■ **INPUT RECORDS**

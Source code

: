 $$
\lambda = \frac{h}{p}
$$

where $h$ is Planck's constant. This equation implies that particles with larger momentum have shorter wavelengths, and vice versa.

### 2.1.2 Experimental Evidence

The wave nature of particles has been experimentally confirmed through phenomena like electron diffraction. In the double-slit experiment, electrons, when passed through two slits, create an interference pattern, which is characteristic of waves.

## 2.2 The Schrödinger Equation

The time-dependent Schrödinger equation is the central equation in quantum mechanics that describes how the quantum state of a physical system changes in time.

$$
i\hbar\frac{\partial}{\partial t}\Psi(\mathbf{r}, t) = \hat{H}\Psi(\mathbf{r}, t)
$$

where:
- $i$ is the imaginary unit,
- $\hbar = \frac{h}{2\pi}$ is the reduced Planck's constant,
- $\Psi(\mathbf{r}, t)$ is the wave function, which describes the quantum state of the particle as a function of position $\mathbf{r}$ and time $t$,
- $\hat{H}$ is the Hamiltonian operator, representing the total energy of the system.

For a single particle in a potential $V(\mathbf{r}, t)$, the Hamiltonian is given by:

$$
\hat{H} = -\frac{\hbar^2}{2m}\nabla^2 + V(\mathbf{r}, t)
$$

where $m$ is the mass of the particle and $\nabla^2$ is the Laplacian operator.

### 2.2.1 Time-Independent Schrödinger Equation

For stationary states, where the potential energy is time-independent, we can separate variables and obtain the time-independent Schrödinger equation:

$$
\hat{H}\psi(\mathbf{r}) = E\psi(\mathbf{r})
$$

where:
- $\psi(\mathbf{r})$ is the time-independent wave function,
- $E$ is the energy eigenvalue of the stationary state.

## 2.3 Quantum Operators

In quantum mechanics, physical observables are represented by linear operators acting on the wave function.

■ **WHAT THE TASK REQUIRES**
Looking at the data above, return every line from the one with "where $m$ is" down to the one with "### 2.2.1 Time-Independent", exactly and inclusively.

■ **FINAL ANSWER**
where $m$ is the mass of the particle and $\nabla^2$ is the Laplacian operator.

### 2.2.1 Time-Independent Schrödinger Equation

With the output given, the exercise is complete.